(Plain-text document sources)
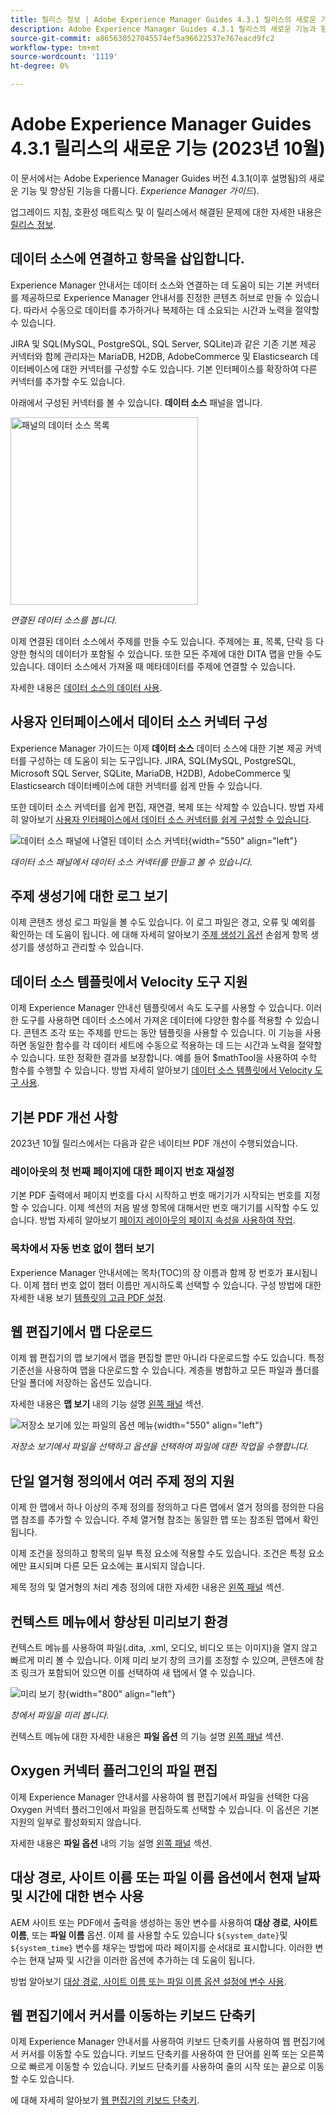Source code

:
 ```yaml
---
title: 릴리스 정보 | Adobe Experience Manager Guides 4.3.1 릴리스의 새로운 기능
description: Adobe Experience Manager Guides 4.3.1 릴리스의 새로운 기능과 향상된 기능에 대해 알아봅니다
source-git-commit: a865630527045574ef5a96622537e767eacd9fc2
workflow-type: tm+mt
source-wordcount: '1119'
ht-degree: 0%

---
```


# Adobe Experience Manager Guides 4.3.1 릴리스의 새로운 기능 (2023년 10월)

이 문서에서는 Adobe Experience Manager Guides 버전 4.3.1(이후 설명됨)의 새로운 기능 및 향상된 기능을 다룹니다. *Experience Manager 가이드*).

업그레이드 지침, 호환성 매트릭스 및 이 릴리스에서 해결된 문제에 대한 자세한 내용은 [릴리스 정보](./release-notes-4.3.1.md).

## 데이터 소스에 연결하고 항목을 삽입합니다.

Experience Manager 안내서는 데이터 소스와 연결하는 데 도움이 되는 기본 커넥터를 제공하므로 Experience Manager 안내서를 진정한 콘텐츠 허브로 만들 수 있습니다. 따라서 수동으로 데이터를 추가하거나 복제하는 데 소요되는 시간과 노력을 절약할 수 있습니다.

JIRA 및 SQL(MySQL, PostgreSQL, SQL Server, SQLite)과 같은 기존 기본 제공 커넥터와 함께 관리자는 MariaDB, H2DB, AdobeCommerce 및 Elasticsearch 데이터베이스에 대한 커넥터를 구성할 수도 있습니다. 기본 인터페이스를 확장하여 다른 커넥터를 추가할 수도 있습니다.

아래에서 구성된 커넥터를 볼 수 있습니다. **데이터 소스** 패널을 엽니다.

<img src="assets/data-sources.png" alt="패널의 데이터 소스 목록" width="300">

*연결된 데이터 소스를 봅니다.*

이제 연결된 데이터 소스에서 주제를 만들 수도 있습니다. 주제에는 표, 목록, 단락 등 다양한 형식의 데이터가 포함될 수 있습니다. 또한 모든 주제에 대한 DITA 맵을 만들 수도 있습니다. 데이터 소스에서 가져올 때 메타데이터를 주제에 연결할 수 있습니다.

자세한 내용은 [데이터 소스의 데이터 사용](../user-guide/web-editor-content-snippet.md).

## 사용자 인터페이스에서 데이터 소스 커넥터 구성

Experience Manager 가이드는 이제 **데이터 소스** 데이터 소스에 대한 기본 제공 커넥터를 구성하는 데 도움이 되는 도구입니다. JIRA, SQL(MySQL, PostgreSQL, Microsoft SQL Server, SQLite, MariaDB, H2DB), AdobeCommerce 및 Elasticsearch 데이터베이스에 대한 커넥터를 쉽게 만들 수 있습니다.

또한 데이터 소스 커넥터를 쉽게 편집, 재연결, 복제 또는 삭제할 수 있습니다. 방법 자세히 알아보기 [사용자 인터페이스에서 데이터 소스 커넥터를 쉽게 구성할 수 있습니다](../install-guide/conf-data-source-connector-tools.md).

![데이터 소스 패널에 나열된 데이터 소스 커넥터](assets/data-sources-create-window.png){width="550" align="left"}

*데이터 소스 패널에서 데이터 소스 커넥터를 만들고 볼 수 있습니다.*

## 주제 생성기에 대한 로그 보기

이제 콘텐츠 생성 로그 파일을 볼 수도 있습니다. 이 로그 파일은 경고, 오류 및 예외를 확인하는 데 도움이 됩니다.  에 대해 자세히 알아보기 [주제 생성기 옵션](../user-guide/web-editor-content-snippet.md#options-for-a-topic-generator) 손쉽게 항목 생성기를 생성하고 관리할 수 있습니다.

## 데이터 소스 템플릿에서 Velocity 도구 지원

이제 Experience Manager 안내선 템플릿에서 속도 도구를 사용할 수 있습니다. 이러한 도구를 사용하면 데이터 소스에서 가져온 데이터에 다양한 함수를 적용할 수 있습니다. 콘텐츠 조각 또는 주제를 만드는 동안 템플릿을 사용할 수 있습니다. 이 기능을 사용하면 동일한 함수를 각 데이터 세트에 수동으로 적용하는 데 드는 시간과 노력을 절약할 수 있습니다.  또한 정확한 결과를 보장합니다.
예를 들어 $mathTool을 사용하여 수학 함수를 수행할 수 있습니다.
방법 자세히 알아보기 [데이터 소스 템플릿에서 Velocity 도구 사용](../user-guide/web-editor-content-snippet.md#use-velocity-tools).


## 기본 PDF 개선 사항

2023년 10월 릴리스에서는 다음과 같은 네이티브 PDF 개선이 수행되었습니다.

### 레이아웃의 첫 번째 페이지에 대한 페이지 번호 재설정

기본 PDF 출력에서 페이지 번호를 다시 시작하고 번호 매기기가 시작되는 번호를 지정할 수 있습니다. 이제 섹션의 처음 발생 항목에 대해서만 번호 매기기를 시작할 수도 있습니다.
방법 자세히 알아보기 [페이지 레이아웃의 페이지 속성을 사용하여 작업](../native-pdf/design-page-layout.md#page-props-page-layout).


### 목차에서 자동 번호 없이 챕터 보기

Experience Manager 안내서에는 목차(TOC)의 장 이름과 함께 장 번호가 표시됩니다. 이제 챕터 번호 없이 챕터 이름만 게시하도록 선택할 수 있습니다. 구성 방법에 대한 자세한 내용 보기 [템플릿의 고급 PDF 설정](../native-pdf/components-pdf-template.md#advanced-pdf-settings).

## 웹 편집기에서 맵 다운로드

이제 웹 편집기의 맵 보기에서 맵을 편집할 뿐만 아니라 다운로드할 수도 있습니다. 특정 기준선을 사용하여 맵을 다운로드할 수 있습니다. 계층을 병합하고 모든 파일과 폴더를 단일 폴더에 저장하는 옵션도 있습니다.

자세한 내용은 **맵 보기** 내의 기능 설명 [왼쪽 패널](../user-guide/web-editor-features.md#id2051EA0M0HS) 섹션.

![저장소 보기에 있는 파일의 옵션 메뉴](assets/options-menu-repo-view-file-level-2310.png){width="550" align="left"}

*저장소 보기에서 파일을 선택하고 옵션을 선택하여 파일에 대한 작업을 수행합니다.*


## 단일 열거형 정의에서 여러 주제 정의 지원

이제 한 맵에서 하나 이상의 주제 정의를 정의하고 다른 맵에서 열거 정의를 정의한 다음 맵 참조를 추가할 수 있습니다. 주체 열거형 참조는 동일한 맵 또는 참조된 맵에서 확인됩니다.

이제 조건을 정의하고 항목의 일부 특정 요소에 적용할 수도 있습니다.  조건은 특정 요소에만 표시되며 다른 모든 요소에는 표시되지 않습니다.

제목 정의 및 열거형의 처리 계층 정의에 대한 자세한 내용은 [왼쪽 패널](../user-guide/web-editor-features.md#id2051EA0M0HS) 섹션.




## 컨텍스트 메뉴에서 향상된 미리보기 환경

컨텍스트 메뉴를 사용하여 파일(.dita, .xml, 오디오, 비디오 또는 이미지)을 열지 않고 빠르게 미리 볼 수 있습니다. 이제 미리 보기 창의 크기를 조정할 수 있으며, 콘텐츠에 참조 링크가 포함되어 있으면 이를 선택하여 새 탭에서 열 수 있습니다.

![미리 보기 창 ](assets/quick-preview_cs.png){width="800" align="left"}

*창에서 파일을 미리 봅니다.*

컨텍스트 메뉴에 대한 자세한 내용은 **파일 옵션** 의 기능 설명 [왼쪽 패널](../user-guide/web-editor-features.md#id2051EA0M0HS) 섹션.

## Oxygen 커넥터 플러그인의 파일 편집

이제 Experience Manager 안내서를 사용하여 웹 편집기에서 파일을 선택한 다음 Oxygen 커넥터 플러그인에서 파일을 편집하도록 선택할 수 있습니다. 이 옵션은 기본 지원의 일부로 활성화되지 않습니다.

자세한 내용은 **파일 옵션** 내의 기능 설명 [왼쪽 패널](../user-guide/web-editor-features.md#id2051EA0M0HS) 섹션.

## 대상 경로, 사이트 이름 또는 파일 이름 옵션에서 현재 날짜 및 시간에 대한 변수 사용

AEM 사이트 또는 PDF에서 출력을 생성하는 동안 변수를 사용하여 **대상 경로**, **사이트 이름**, 또는 **파일 이름** 옵션. 이제 를 사용할 수도 있습니다 `${system_date}`및 `${system_time}` 변수를 채우는 방법에 따라 페이지를 순서대로 표시합니다. 이러한 변수는 현재 날짜 및 시간을 이러한 옵션에 추가하는 데 도움이 됩니다.

방법 알아보기 [대상 경로, 사이트 이름 또는 파일 이름 옵션 설정에 변수 사용](../user-guide/generate-output-use-variables.md).


## 웹 편집기에서 커서를 이동하는 키보드 단축키

이제 Experience Manager 안내서를 사용하여 키보드 단축키를 사용하여 웹 편집기에서 커서를 이동할 수도 있습니다. 키보드 단축키를 사용하여 한 단어를 왼쪽 또는 오른쪽으로 빠르게 이동할 수 있습니다. 키보드 단축키를 사용하여 줄의 시작 또는 끝으로 이동할 수도 있습니다.

에 대해 자세히 알아보기 [웹 편집기의 키보드 단축키](../user-guide/web-editor-keyboard-shortcuts.md).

▶ HOW TO COMPLETE THIS TASK
Please output only the lines from the one holding "AEM 사이트 또는 PDF에서" to the end of the records, first and last included, exactly as they appear.

▶ EXERCISE SOLUTION
AEM 사이트 또는 PDF에서 출력을 생성하는 동안 변수를 사용하여 **대상 경로**, **사이트 이름**, 또는 **파일 이름** 옵션. 이제 를 사용할 수도 있습니다 `${system_date}`및 `${system_time}` 변수를 채우는 방법에 따라 페이지를 순서대로 표시합니다. 이러한 변수는 현재 날짜 및 시간을 이러한 옵션에 추가하는 데 도움이 됩니다.

방법 알아보기 [대상 경로, 사이트 이름 또는 파일 이름 옵션 설정에 변수 사용](../user-guide/generate-output-use-variables.md).


## 웹 편집기에서 커서를 이동하는 키보드 단축키

이제 Experience Manager 안내서를 사용하여 키보드 단축키를 사용하여 웹 편집기에서 커서를 이동할 수도 있습니다. 키보드 단축키를 사용하여 한 단어를 왼쪽 또는 오른쪽으로 빠르게 이동할 수 있습니다. 키보드 단축키를 사용하여 줄의 시작 또는 끝으로 이동할 수도 있습니다.

에 대해 자세히 알아보기 [웹 편집기의 키보드 단축키](../user-guide/web-editor-keyboard-shortcuts.md).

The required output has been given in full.